FYI, the sort of people who'd use this in genome assembly (which Andrea said he's interested in in the Cello docs) are bioinformaticians, not genetic engineers.
... and I really don't want to hijack this thread
I think a better solution is for you to post in another thread which refers to this one, where you can put forth your arguments. Be careful though, as you nag you run the risk of alienating people who might otherwise be sympathetic. Please consider Andrea's very polite request, which I violated in replying here :-(
@ Krux02 As bpr remarked, the library is really about strings - especially large ones. One key application is searching, both exact and approximate, but I have also started adding similarity measures for strings, and data structures such as suffix arrays have many other applications (for example the Burrows-Wheeler transform can be used in string compression).
Not everything is there yet, but I hope to cover a few more topics and be able to make it work on data on disk for the cases where the datasets are too big with respect to the available memory.
It just happens that bioinformatics is a sector where large strings are particularly prevalent, but it is not the only one.
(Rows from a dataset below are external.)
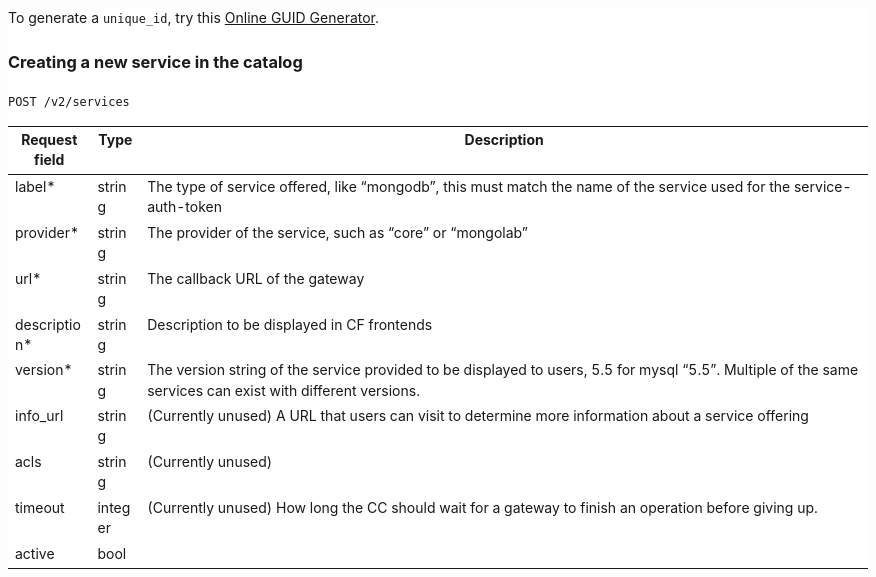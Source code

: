 To generate a `unique_id`, try this [Online GUID Generator](http://www.guidgenerator.com/ "Online GUID Generator").

### <a id='catalog-create-new'></a>Creating a new service in the catalog ###

`POST /v2/services`

<table>
<thead>
<tr>
  <th>Request field</th>
  <th>Type</th>
  <th>Description</th>
</tr>
</thead>
<tbody>
<tr>
  <td>label*</td>
  <td>string</td>
  <td>The type of service offered, like “mongodb”, this must match the name of the service used for the service-auth-token</td>
</tr>
<tr>
  <td>provider*</td>
  <td>string</td>
  <td>The provider of the service, such as “core” or “mongolab”</td>
</tr>
<tr>
  <td>url*</td>
  <td>string</td>
  <td>The callback URL of the gateway</td>
</tr>
<tr>
  <td>description*</td>
  <td>string</td>
  <td>Description to be displayed in CF frontends</td>
</tr>
<tr>
  <td>version*</td>
  <td>string</td>
  <td>The version string of the service provided to be displayed to users, 5.5 for mysql “5.5”.  Multiple of the same services can exist with different versions.</td>
</tr>
<tr>
  <td>info_url</td>
  <td>string</td>
  <td>(Currently unused) A URL that users can visit to determine more information about a service offering</td>
</tr>
<tr>
  <td>acls</td>
  <td>string</td>
  <td>(Currently unused)</td>
</tr>
<tr>
  <td>timeout</td>
  <td>integer</td>
  <td>(Currently unused) How long the CC should wait for a gateway to finish an operation before giving up.</td>
</tr>
<tr>
  <td>active</td>
  <td>bool</td>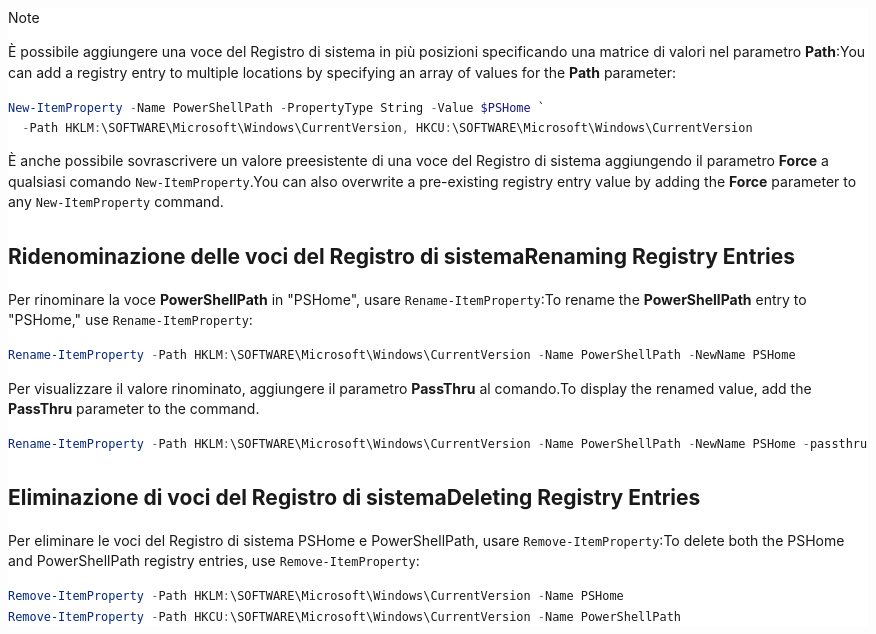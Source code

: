 > [!NOTE]
> <span data-ttu-id="9c0f7-165">È possibile aggiungere una voce del Registro di sistema in più posizioni specificando una matrice di valori nel parametro **Path**:</span><span class="sxs-lookup"><span data-stu-id="9c0f7-165">You can add a registry entry to multiple locations by specifying an array of values for the **Path** parameter:</span></span>

```powershell
New-ItemProperty -Name PowerShellPath -PropertyType String -Value $PSHome `
  -Path HKLM:\SOFTWARE\Microsoft\Windows\CurrentVersion, HKCU:\SOFTWARE\Microsoft\Windows\CurrentVersion
```

<span data-ttu-id="9c0f7-166">È anche possibile sovrascrivere un valore preesistente di una voce del Registro di sistema aggiungendo il parametro **Force** a qualsiasi comando `New-ItemProperty`.</span><span class="sxs-lookup"><span data-stu-id="9c0f7-166">You can also overwrite a pre-existing registry entry value by adding the **Force** parameter to any `New-ItemProperty` command.</span></span>

## <a name="renaming-registry-entries"></a><span data-ttu-id="9c0f7-167">Ridenominazione delle voci del Registro di sistema</span><span class="sxs-lookup"><span data-stu-id="9c0f7-167">Renaming Registry Entries</span></span>

<span data-ttu-id="9c0f7-168">Per rinominare la voce **PowerShellPath** in "PSHome", usare `Rename-ItemProperty`:</span><span class="sxs-lookup"><span data-stu-id="9c0f7-168">To rename the **PowerShellPath** entry to "PSHome," use `Rename-ItemProperty`:</span></span>

```powershell
Rename-ItemProperty -Path HKLM:\SOFTWARE\Microsoft\Windows\CurrentVersion -Name PowerShellPath -NewName PSHome
```

<span data-ttu-id="9c0f7-169">Per visualizzare il valore rinominato, aggiungere il parametro **PassThru** al comando.</span><span class="sxs-lookup"><span data-stu-id="9c0f7-169">To display the renamed value, add the **PassThru** parameter to the command.</span></span>

```powershell
Rename-ItemProperty -Path HKLM:\SOFTWARE\Microsoft\Windows\CurrentVersion -Name PowerShellPath -NewName PSHome -passthru
```

## <a name="deleting-registry-entries"></a><span data-ttu-id="9c0f7-170">Eliminazione di voci del Registro di sistema</span><span class="sxs-lookup"><span data-stu-id="9c0f7-170">Deleting Registry Entries</span></span>

<span data-ttu-id="9c0f7-171">Per eliminare le voci del Registro di sistema PSHome e PowerShellPath, usare `Remove-ItemProperty`:</span><span class="sxs-lookup"><span data-stu-id="9c0f7-171">To delete both the PSHome and PowerShellPath registry entries, use `Remove-ItemProperty`:</span></span>

```powershell
Remove-ItemProperty -Path HKLM:\SOFTWARE\Microsoft\Windows\CurrentVersion -Name PSHome
Remove-ItemProperty -Path HKCU:\SOFTWARE\Microsoft\Windows\CurrentVersion -Name PowerShellPath
```
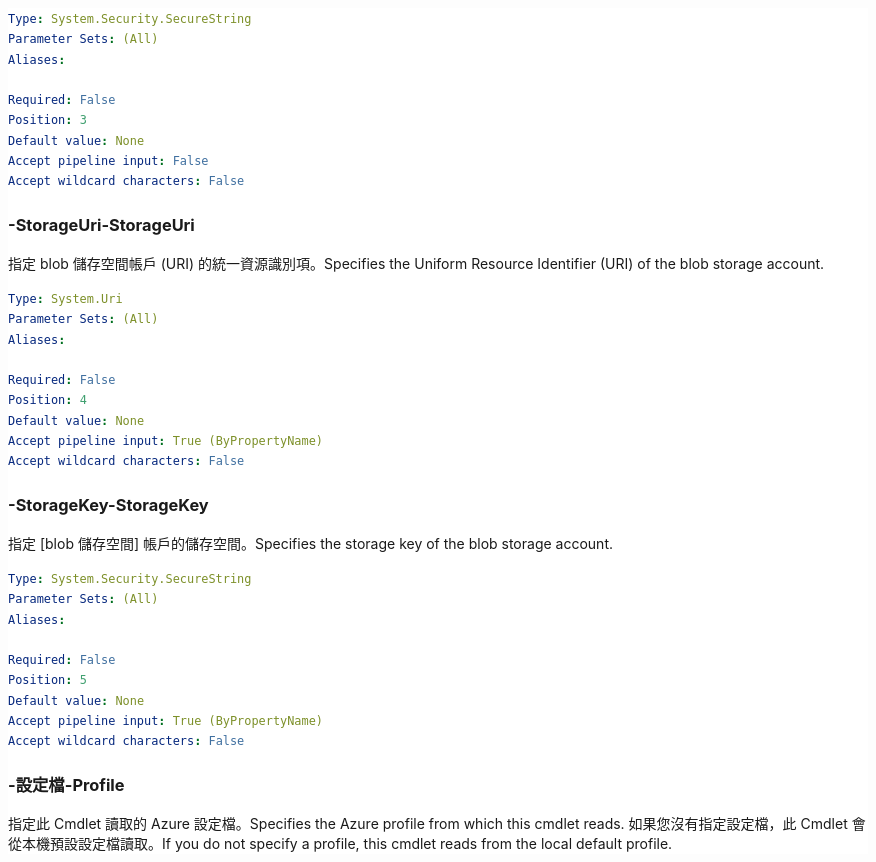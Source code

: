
 ```yaml
Type: System.Security.SecureString
Parameter Sets: (All)
Aliases: 

Required: False
Position: 3
Default value: None
Accept pipeline input: False
Accept wildcard characters: False
```

### <span data-ttu-id="d88eb-137">-StorageUri</span><span class="sxs-lookup"><span data-stu-id="d88eb-137">-StorageUri</span></span>
<span data-ttu-id="d88eb-138">指定 blob 儲存空間帳戶 (URI) 的統一資源識別項。</span><span class="sxs-lookup"><span data-stu-id="d88eb-138">Specifies the Uniform Resource Identifier (URI) of the blob storage account.</span></span>

```yaml
Type: System.Uri
Parameter Sets: (All)
Aliases: 

Required: False
Position: 4
Default value: None
Accept pipeline input: True (ByPropertyName)
Accept wildcard characters: False
```

### <span data-ttu-id="d88eb-139">-StorageKey</span><span class="sxs-lookup"><span data-stu-id="d88eb-139">-StorageKey</span></span>
<span data-ttu-id="d88eb-140">指定 [blob 儲存空間] 帳戶的儲存空間。</span><span class="sxs-lookup"><span data-stu-id="d88eb-140">Specifies the storage key of the blob storage account.</span></span>

```yaml
Type: System.Security.SecureString
Parameter Sets: (All)
Aliases: 

Required: False
Position: 5
Default value: None
Accept pipeline input: True (ByPropertyName)
Accept wildcard characters: False
```

### <span data-ttu-id="d88eb-141">-設定檔</span><span class="sxs-lookup"><span data-stu-id="d88eb-141">-Profile</span></span>
<span data-ttu-id="d88eb-142">指定此 Cmdlet 讀取的 Azure 設定檔。</span><span class="sxs-lookup"><span data-stu-id="d88eb-142">Specifies the Azure profile from which this cmdlet reads.</span></span> <span data-ttu-id="d88eb-143">如果您沒有指定設定檔，此 Cmdlet 會從本機預設設定檔讀取。</span><span class="sxs-lookup"><span data-stu-id="d88eb-143">If you do not specify a profile, this cmdlet reads from the local default profile.</span></span>
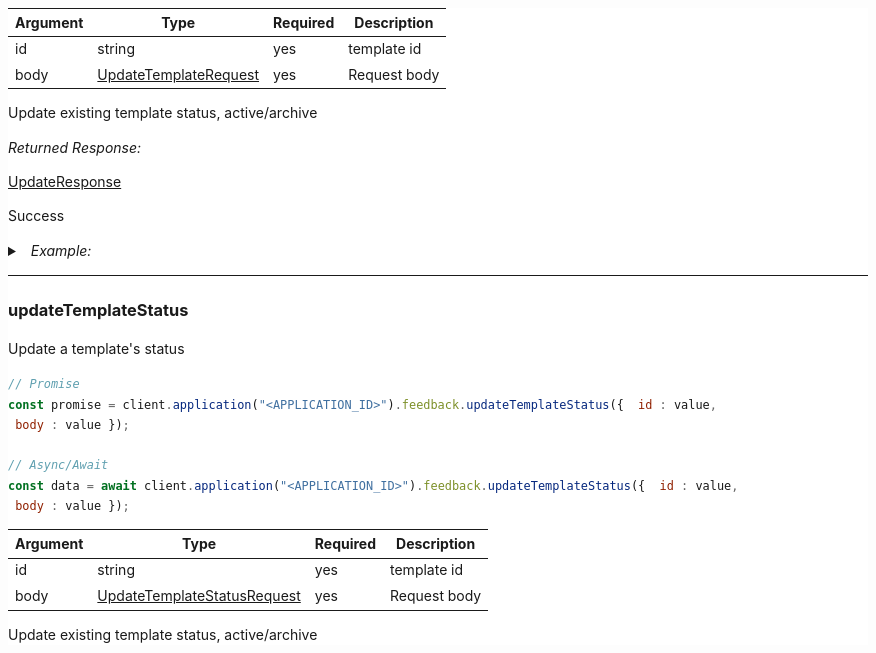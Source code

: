 



| Argument  |  Type  | Required | Description |
| --------- | -----  | -------- | ----------- | 
| id | string | yes | template id |  
| body | [UpdateTemplateRequest](#UpdateTemplateRequest) | yes | Request body |


Update existing template status, active/archive

*Returned Response:*




[UpdateResponse](#UpdateResponse)

Success




<details><summary><i>&nbsp; Example:</i></summary></details>









---


### updateTemplateStatus
Update a template's status



```javascript
// Promise
const promise = client.application("<APPLICATION_ID>").feedback.updateTemplateStatus({  id : value,
 body : value });

// Async/Await
const data = await client.application("<APPLICATION_ID>").feedback.updateTemplateStatus({  id : value,
 body : value });
```





| Argument  |  Type  | Required | Description |
| --------- | -----  | -------- | ----------- | 
| id | string | yes | template id |  
| body | [UpdateTemplateStatusRequest](#UpdateTemplateStatusRequest) | yes | Request body |


Update existing template status, active/archive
The library could as well be used to, well, do actual searching - that is finding stuff in large text corpora - or finding recurrent patterns in time series - e.g. the latest 100 data points follow a pattern of UP UP DOWN ... has a similar pattern ever appeared before?
About the issue you linked, I am not sure what to comment on. I started writing spills because I found it convenient to have some kind of disk based sequence, and it was pretty easy to do by memory mapping files. I called it like this because when memory is scarce you can just spill the sequence to disk. The topic discussed there does not seem to have anything to do with memory-mapped data structures, but maybe I am misunderstanding your remark
@andrea
About the issue. You are right I should explain a bit more. I try to get something as std::span from c++ into the standard library of Nim. That document explains it much better that I could do it in this post. The idea is that you could easily transform a memory mapped files, strings and seq types into a span, and then use this as an interface for your API. There is no need to know that the data is actually from a memory mapped file in your library.
I should actually put that link to the pdf to the original issue, too. I was not able to find this originally when I wrote the issue.